→ INPUT FOR THIS TASK:
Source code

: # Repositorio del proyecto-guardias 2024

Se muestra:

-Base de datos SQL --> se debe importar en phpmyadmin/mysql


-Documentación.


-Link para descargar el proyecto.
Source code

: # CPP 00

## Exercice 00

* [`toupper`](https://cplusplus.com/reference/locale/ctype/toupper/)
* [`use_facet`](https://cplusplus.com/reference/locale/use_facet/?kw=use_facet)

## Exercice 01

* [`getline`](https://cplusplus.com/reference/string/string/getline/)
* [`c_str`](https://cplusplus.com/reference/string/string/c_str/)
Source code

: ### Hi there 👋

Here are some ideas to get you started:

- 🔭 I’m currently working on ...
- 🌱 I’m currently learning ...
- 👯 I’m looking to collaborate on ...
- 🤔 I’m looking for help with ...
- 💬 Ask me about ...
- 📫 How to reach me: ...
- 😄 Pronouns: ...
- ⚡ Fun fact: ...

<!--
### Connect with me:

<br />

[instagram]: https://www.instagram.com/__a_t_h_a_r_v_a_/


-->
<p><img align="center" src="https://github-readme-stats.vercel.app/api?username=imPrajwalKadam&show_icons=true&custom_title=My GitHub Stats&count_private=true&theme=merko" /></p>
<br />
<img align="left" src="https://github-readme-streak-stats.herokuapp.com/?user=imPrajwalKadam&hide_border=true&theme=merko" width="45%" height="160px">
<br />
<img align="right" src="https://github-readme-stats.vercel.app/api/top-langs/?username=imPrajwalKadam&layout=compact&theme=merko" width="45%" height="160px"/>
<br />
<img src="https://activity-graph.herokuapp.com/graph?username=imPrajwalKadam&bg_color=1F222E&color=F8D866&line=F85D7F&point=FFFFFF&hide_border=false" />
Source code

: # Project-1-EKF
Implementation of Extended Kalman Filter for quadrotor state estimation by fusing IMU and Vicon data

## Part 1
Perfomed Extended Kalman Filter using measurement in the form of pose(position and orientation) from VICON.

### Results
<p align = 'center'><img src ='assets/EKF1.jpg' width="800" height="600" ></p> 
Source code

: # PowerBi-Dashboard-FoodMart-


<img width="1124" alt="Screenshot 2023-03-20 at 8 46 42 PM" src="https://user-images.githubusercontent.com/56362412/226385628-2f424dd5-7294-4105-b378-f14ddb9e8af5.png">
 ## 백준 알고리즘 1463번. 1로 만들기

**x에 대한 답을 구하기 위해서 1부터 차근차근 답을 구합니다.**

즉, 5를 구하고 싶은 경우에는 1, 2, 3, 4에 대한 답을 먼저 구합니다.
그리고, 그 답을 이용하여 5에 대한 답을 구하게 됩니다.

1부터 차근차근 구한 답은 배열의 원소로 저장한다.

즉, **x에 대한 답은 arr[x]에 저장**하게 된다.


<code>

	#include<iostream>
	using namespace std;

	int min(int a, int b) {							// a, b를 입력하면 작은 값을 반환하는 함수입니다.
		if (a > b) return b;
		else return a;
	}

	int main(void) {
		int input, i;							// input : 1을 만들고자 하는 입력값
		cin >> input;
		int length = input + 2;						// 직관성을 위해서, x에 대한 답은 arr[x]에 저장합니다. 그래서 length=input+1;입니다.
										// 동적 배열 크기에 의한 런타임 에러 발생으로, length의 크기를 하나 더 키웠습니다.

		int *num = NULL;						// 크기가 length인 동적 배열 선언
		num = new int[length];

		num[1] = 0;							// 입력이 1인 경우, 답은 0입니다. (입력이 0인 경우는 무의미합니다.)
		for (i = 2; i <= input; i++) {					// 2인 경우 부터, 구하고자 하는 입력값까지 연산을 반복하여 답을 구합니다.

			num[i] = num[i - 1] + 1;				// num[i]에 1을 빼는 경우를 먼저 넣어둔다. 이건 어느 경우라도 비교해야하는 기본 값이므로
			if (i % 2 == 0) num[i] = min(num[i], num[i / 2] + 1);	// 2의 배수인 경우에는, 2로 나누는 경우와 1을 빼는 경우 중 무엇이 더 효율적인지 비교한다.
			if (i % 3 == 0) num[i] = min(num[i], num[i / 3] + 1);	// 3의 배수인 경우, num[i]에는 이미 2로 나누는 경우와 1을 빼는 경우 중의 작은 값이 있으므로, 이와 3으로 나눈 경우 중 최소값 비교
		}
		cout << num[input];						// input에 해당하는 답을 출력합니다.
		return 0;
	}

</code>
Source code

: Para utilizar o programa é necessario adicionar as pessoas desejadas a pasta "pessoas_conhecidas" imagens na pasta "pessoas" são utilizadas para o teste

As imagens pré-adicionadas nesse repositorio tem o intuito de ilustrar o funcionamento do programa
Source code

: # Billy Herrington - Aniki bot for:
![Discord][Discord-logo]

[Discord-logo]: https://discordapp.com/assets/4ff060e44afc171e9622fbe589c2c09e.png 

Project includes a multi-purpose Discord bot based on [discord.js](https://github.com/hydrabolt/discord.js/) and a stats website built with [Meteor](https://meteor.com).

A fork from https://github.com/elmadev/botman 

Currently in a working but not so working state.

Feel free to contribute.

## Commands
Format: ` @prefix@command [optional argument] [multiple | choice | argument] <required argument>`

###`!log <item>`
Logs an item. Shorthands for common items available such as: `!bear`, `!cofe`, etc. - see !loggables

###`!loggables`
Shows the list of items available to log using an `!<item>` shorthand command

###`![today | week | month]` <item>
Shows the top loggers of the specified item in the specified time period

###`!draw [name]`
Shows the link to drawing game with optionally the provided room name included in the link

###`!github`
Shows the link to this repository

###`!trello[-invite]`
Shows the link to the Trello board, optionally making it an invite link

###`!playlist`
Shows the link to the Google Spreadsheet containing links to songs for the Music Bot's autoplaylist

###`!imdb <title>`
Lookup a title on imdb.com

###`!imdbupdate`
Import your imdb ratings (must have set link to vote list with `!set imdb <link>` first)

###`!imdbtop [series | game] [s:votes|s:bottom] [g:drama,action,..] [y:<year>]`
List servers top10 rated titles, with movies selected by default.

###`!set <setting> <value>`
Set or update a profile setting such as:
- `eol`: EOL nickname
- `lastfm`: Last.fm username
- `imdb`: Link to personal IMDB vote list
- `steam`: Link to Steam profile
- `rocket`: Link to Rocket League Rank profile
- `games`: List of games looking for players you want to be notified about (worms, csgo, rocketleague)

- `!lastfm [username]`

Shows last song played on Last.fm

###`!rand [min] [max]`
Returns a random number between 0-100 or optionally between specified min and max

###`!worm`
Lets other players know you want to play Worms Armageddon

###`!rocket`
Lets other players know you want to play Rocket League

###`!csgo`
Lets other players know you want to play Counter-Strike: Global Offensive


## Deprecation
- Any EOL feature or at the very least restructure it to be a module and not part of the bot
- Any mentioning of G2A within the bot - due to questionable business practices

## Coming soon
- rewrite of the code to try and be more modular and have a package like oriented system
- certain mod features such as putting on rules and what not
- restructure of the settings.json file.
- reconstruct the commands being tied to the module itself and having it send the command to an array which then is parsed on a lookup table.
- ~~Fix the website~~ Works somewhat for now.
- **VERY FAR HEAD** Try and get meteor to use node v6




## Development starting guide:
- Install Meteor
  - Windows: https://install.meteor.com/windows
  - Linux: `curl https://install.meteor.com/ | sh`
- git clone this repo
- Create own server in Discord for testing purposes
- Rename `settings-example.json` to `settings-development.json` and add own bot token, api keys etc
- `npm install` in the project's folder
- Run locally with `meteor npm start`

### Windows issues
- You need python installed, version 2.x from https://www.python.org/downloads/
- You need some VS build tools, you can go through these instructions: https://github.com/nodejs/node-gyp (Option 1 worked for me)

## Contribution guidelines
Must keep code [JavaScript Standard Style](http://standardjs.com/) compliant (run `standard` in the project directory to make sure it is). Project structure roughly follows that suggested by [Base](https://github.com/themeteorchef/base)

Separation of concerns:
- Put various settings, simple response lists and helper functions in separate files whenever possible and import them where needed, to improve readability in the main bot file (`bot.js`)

→ PROBLEM DETAILS:
Please copy, exactly as written, every line in the listing above from the line with "### Hi there 👋" up to and including the line with "<p align = 'center'><img".

→ SOLUTION FOR THIS PROBLEM:
: ### Hi there 👋

Here are some ideas to get you started:

- 🔭 I’m currently working on ...
- 🌱 I’m currently learning ...
- 👯 I’m looking to collaborate on ...
- 🤔 I’m looking for help with ...
- 💬 Ask me about ...
- 📫 How to reach me: ...
- 😄 Pronouns: ...
- ⚡ Fun fact: ...

<!--
### Connect with me:

<br />

[instagram]: https://www.instagram.com/__a_t_h_a_r_v_a_/


-->
<p><img align="center" src="https://github-readme-stats.vercel.app/api?username=imPrajwalKadam&show_icons=true&custom_title=My GitHub Stats&count_private=true&theme=merko" /></p>
<br />
<img align="left" src="https://github-readme-streak-stats.herokuapp.com/?user=imPrajwalKadam&hide_border=true&theme=merko" width="45%" height="160px">
<br />
<img align="right" src="https://github-readme-stats.vercel.app/api/top-langs/?username=imPrajwalKadam&layout=compact&theme=merko" width="45%" height="160px"/>
<br />
<img src="https://activity-graph.herokuapp.com/graph?username=imPrajwalKadam&bg_color=1F222E&color=F8D866&line=F85D7F&point=FFFFFF&hide_border=false" />
Source code

: # Project-1-EKF
Implementation of Extended Kalman Filter for quadrotor state estimation by fusing IMU and Vicon data

## Part 1
Perfomed Extended Kalman Filter using measurement in the form of pose(position and orientation) from VICON.

### Results
<p align = 'center'><img src ='assets/EKF1.jpg' width="800" height="600" ></p> 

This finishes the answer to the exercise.